Belize - hot and humid.
But it's proving difficult to ignore the clamour in my head - after all, here comes real life, rushes the refrain - so I try to engage the voices and think my head clear, rationally.  It's like pulling on a loose thread.  Uh-oh, here we go again. 

Ok, deep breath.  Real life.  Think!  Well, let's pick a definition: a life more ordinary, free from fantasy.  Remember planning this journey?  You didn't buy in to the life of comfort, remember?  'Man cannot discover new oceans unless he has the courage to lose sight of the shore' (Andre Gide).  That sort of thing.

It's true: I felt simply building a legal career until I retired was too safe.

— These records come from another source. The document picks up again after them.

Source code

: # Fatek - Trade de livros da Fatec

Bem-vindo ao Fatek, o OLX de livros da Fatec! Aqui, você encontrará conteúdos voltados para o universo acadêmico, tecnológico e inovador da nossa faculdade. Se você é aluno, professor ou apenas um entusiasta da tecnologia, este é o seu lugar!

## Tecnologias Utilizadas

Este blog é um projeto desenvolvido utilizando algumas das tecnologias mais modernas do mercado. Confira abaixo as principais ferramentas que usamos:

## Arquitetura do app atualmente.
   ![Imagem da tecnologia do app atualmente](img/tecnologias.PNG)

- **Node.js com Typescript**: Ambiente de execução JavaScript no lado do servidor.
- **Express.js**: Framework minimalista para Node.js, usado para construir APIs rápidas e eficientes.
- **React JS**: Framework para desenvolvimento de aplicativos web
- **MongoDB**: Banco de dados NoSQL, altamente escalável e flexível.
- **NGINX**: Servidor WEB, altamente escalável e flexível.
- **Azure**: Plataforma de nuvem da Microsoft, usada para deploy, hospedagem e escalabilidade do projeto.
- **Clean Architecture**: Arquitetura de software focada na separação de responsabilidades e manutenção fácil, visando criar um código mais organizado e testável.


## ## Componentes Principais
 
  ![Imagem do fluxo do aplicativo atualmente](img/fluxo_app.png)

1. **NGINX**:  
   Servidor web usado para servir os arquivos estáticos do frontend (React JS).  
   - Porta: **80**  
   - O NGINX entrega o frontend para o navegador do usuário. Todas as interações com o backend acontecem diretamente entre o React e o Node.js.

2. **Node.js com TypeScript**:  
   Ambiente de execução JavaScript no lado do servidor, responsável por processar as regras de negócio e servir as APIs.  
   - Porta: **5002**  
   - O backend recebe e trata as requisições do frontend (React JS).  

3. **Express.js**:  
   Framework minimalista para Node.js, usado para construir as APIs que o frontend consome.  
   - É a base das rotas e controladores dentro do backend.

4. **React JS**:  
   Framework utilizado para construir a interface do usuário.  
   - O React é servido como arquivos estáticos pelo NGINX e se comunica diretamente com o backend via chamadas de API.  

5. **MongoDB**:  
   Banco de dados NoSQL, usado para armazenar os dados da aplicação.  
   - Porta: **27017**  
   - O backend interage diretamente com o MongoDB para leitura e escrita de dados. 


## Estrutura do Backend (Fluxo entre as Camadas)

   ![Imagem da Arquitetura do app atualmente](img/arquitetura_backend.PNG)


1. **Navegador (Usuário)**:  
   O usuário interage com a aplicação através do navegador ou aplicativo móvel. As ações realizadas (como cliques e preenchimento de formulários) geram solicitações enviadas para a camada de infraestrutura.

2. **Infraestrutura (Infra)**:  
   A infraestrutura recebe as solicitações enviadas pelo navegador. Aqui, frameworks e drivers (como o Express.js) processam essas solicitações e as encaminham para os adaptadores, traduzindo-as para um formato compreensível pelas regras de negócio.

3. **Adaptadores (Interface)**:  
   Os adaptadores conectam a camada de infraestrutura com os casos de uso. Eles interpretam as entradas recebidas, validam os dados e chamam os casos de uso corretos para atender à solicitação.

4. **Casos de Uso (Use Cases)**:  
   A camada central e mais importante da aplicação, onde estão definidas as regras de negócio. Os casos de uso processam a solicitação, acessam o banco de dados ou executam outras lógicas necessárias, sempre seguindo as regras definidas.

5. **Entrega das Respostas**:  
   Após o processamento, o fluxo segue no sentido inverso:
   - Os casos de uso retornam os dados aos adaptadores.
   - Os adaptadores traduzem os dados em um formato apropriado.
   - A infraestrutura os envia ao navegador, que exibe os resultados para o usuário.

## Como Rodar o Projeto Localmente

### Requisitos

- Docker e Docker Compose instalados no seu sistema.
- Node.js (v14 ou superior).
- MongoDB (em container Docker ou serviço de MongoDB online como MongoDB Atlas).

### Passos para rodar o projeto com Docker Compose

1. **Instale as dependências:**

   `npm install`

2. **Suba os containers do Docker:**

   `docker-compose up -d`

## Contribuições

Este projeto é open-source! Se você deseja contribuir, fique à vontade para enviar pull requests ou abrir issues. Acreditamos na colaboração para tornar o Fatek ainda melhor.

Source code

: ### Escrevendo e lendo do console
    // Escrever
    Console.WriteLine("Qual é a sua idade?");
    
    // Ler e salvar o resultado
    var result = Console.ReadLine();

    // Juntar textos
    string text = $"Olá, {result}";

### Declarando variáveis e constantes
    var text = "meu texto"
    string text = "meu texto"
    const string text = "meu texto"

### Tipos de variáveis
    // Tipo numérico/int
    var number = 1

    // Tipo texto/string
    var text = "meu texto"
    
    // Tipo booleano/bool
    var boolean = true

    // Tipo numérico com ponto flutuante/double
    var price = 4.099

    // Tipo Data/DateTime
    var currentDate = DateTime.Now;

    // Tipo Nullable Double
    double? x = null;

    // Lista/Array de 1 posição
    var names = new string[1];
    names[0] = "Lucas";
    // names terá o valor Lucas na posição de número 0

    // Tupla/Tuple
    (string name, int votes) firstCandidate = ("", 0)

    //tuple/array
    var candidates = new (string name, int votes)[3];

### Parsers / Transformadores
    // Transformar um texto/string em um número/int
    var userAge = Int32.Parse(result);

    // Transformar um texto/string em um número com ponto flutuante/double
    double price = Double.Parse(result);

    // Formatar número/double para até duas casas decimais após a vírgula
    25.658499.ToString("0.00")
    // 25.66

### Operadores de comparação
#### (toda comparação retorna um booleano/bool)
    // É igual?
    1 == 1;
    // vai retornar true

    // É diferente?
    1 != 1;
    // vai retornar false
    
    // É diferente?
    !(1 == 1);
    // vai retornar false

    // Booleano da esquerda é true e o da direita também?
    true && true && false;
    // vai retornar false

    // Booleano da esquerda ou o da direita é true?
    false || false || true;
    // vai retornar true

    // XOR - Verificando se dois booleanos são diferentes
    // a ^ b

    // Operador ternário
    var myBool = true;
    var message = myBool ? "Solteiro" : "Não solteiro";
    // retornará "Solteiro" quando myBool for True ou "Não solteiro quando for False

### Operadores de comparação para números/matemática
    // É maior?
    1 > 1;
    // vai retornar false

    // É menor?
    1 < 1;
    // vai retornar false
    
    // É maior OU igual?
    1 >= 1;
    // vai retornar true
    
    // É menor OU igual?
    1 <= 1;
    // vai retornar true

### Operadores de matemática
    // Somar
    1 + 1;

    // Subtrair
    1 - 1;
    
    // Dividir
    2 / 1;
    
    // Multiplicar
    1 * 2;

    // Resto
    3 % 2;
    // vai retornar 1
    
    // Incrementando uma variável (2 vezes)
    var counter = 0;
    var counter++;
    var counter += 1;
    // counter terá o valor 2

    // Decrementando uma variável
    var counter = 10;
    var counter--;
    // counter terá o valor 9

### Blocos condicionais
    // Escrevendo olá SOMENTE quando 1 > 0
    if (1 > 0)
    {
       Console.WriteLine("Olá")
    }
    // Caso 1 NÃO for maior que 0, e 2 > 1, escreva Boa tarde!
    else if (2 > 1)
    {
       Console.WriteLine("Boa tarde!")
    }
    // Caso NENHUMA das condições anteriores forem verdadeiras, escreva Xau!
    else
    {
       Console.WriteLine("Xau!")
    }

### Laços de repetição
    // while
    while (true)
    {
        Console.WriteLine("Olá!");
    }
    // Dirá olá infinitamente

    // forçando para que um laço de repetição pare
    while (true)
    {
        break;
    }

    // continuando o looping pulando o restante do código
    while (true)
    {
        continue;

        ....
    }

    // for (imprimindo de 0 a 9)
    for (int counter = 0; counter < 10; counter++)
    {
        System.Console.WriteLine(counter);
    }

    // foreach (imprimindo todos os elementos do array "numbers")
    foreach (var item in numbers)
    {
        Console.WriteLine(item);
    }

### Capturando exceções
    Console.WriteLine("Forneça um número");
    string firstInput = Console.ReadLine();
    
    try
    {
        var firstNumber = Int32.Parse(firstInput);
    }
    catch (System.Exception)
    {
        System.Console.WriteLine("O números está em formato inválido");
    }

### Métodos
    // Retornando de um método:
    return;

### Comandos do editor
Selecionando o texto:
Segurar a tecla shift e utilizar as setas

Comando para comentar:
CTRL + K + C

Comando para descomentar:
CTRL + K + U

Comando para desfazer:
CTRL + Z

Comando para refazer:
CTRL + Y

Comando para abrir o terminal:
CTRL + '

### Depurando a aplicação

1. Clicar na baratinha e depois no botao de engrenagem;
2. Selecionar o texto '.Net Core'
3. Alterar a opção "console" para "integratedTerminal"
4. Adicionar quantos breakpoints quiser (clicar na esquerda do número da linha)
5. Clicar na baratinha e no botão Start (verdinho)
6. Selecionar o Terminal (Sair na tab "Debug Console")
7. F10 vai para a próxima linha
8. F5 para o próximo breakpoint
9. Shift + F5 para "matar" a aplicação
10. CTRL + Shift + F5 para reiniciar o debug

And saving into a pension, picking a package holiday or an oak dining-table... even nurturing a young family... that life seemed to satisfy so many, but not me.  Not yet.  Would it ever?

Tajikistan
I worked an opportunity to do things differently - to take a chance on adventure, or in the words of Kipling 'make one heap of all your winnings And risk it on one turn of pitch-and-toss'. It might prove foolhardy, I felt, but the gamble would be a rare and special experience.  Real life could wait.


Chile
USA
And now? Three years in planning, almost two in the riding: over 100,000 km, 53 countries and one motorbike.  Do I better understand the lives others choose?  Can I use this understanding wisely?

Across those 53 countries people share experiences of life, love and death.  Discovering local interpretations of each is fascinating, because the fundamentals are often the same.  It showed me that those fortunate enough to choose their lifestyle should do so knowing the alternatives.  Perhaps now I can value those universal truths properly.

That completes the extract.